In general, we understand that public servants have to be held accountable and that it’s best when it comes from an outside force. This is why our politicians face an electorate, why Congress can investigate the executive branch, and why federal agencies are audited. Checks and balances are a fundamental part of our government and police forces should not be excluded from this necessary safety measure.

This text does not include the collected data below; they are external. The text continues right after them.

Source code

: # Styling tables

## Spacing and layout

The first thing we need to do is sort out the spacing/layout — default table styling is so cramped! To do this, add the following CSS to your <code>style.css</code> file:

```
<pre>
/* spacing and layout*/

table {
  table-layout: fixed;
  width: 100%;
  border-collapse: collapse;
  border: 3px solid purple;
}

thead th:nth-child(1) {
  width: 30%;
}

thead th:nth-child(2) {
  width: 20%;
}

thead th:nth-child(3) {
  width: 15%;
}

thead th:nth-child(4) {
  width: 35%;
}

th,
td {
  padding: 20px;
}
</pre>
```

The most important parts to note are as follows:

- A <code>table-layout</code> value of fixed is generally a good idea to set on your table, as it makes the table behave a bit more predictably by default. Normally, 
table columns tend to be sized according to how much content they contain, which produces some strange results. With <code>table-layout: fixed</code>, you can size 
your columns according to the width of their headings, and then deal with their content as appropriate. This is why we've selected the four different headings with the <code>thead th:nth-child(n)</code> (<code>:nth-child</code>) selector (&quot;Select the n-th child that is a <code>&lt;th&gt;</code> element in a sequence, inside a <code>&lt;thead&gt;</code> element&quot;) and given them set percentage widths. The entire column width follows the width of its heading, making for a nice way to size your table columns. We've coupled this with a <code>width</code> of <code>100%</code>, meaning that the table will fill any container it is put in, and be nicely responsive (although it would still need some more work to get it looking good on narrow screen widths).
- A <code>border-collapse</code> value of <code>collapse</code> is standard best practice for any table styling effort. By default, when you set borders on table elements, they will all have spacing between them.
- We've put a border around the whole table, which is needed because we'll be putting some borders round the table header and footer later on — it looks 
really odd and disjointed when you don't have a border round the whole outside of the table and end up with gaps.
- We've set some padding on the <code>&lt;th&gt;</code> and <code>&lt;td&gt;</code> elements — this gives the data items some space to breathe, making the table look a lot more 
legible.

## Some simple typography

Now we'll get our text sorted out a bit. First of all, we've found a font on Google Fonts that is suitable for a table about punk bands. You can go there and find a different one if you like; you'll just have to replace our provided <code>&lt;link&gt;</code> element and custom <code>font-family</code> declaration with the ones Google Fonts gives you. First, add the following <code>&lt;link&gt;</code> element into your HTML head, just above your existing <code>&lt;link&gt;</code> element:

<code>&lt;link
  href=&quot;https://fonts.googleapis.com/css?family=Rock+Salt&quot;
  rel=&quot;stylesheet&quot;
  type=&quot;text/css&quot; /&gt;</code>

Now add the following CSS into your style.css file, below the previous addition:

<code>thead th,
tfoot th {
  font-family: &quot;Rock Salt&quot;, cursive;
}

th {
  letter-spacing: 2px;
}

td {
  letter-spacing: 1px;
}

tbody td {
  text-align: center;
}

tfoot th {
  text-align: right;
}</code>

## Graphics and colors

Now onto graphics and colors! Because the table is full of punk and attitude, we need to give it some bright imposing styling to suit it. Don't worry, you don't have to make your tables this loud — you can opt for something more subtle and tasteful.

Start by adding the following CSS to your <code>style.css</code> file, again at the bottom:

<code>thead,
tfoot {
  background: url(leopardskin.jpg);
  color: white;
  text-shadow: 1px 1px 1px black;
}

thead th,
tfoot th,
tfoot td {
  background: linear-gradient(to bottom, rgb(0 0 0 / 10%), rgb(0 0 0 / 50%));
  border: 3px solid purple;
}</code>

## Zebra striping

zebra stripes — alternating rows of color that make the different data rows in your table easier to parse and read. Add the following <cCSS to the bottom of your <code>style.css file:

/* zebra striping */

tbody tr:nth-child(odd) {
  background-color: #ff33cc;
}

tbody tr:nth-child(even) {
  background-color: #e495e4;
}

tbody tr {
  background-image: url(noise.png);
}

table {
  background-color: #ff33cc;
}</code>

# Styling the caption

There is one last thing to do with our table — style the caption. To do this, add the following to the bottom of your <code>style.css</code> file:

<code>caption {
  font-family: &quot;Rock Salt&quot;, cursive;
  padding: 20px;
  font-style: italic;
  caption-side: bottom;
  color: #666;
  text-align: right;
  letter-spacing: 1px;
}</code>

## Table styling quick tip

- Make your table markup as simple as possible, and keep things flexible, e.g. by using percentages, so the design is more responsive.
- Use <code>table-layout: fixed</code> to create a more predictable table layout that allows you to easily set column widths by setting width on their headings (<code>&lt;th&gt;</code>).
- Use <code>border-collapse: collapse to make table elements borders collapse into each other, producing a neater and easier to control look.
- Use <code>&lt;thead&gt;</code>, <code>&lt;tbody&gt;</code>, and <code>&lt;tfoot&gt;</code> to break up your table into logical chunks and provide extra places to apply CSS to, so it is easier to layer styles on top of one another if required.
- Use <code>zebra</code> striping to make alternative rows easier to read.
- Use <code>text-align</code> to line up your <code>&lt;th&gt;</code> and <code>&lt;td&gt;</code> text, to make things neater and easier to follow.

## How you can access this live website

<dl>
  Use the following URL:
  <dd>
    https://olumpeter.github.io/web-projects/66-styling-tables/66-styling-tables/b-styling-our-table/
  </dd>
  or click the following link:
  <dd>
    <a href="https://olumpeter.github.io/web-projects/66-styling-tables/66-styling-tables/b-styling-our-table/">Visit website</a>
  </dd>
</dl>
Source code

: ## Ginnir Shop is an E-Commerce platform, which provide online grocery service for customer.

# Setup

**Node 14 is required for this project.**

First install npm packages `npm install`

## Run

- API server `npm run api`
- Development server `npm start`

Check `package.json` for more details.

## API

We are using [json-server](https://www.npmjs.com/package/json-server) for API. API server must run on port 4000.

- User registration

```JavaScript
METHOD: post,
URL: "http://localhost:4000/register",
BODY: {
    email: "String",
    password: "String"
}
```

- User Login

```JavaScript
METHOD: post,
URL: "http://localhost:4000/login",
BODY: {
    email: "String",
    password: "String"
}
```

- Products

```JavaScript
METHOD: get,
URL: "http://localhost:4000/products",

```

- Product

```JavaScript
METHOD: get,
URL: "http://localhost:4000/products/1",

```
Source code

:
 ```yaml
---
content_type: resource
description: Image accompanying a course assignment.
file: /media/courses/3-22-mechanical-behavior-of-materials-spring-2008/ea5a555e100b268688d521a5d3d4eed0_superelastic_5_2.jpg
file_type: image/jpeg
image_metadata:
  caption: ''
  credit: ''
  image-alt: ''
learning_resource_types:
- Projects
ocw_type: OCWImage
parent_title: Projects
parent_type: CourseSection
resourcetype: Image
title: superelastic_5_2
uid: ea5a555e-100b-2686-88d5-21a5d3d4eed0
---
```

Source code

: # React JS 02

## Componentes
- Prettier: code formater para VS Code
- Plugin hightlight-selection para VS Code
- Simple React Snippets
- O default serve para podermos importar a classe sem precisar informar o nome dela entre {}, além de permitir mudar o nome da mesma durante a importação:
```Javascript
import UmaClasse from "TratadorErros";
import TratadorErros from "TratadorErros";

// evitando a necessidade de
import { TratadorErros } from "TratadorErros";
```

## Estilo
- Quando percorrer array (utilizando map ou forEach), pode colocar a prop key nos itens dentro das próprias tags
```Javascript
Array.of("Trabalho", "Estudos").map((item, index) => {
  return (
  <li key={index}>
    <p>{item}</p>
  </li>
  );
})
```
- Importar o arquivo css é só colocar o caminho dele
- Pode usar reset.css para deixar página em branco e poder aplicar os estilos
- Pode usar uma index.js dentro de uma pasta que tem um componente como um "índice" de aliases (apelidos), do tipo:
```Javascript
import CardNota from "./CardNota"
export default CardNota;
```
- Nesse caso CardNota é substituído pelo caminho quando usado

In the last few decades there has been a profound divisiveness between the police and the communities they serve. Like a lot of people, I feel some hostility toward them because there has been so much abuse of power, but, I am also trying to see things from their perspective as well. I had a conversation with a detective a few years ago that made me think about the police’s unique experiences with people. Police officers see a lot of the dark side of humanity, and with that comes a kind defensiveness that is always on and so are the assumptions about people and their intentions that go along with it. However, police should be mindful of what Nietzsche said, “Whoever fights monsters should see to it that in the process he does not become a monster. For when you gaze long into the abyss, the abyss will gaze back into you.” It is a thin line they walk and in the end, they are fallible humans as we all are. It is imperative they remain connected to their communities so they are reminded of the good people they are serving and protecting.
Of course for every overly brutal police officer, there are a dozen outstanding police officers.
But we must protect ourselves and our communities against the one who shoots our brothers and sisters as they go about their daily lives. Let us hold up the outstanding ones and punish the corrupt ones, so that our society can move forward as a peaceful, whole, protected community.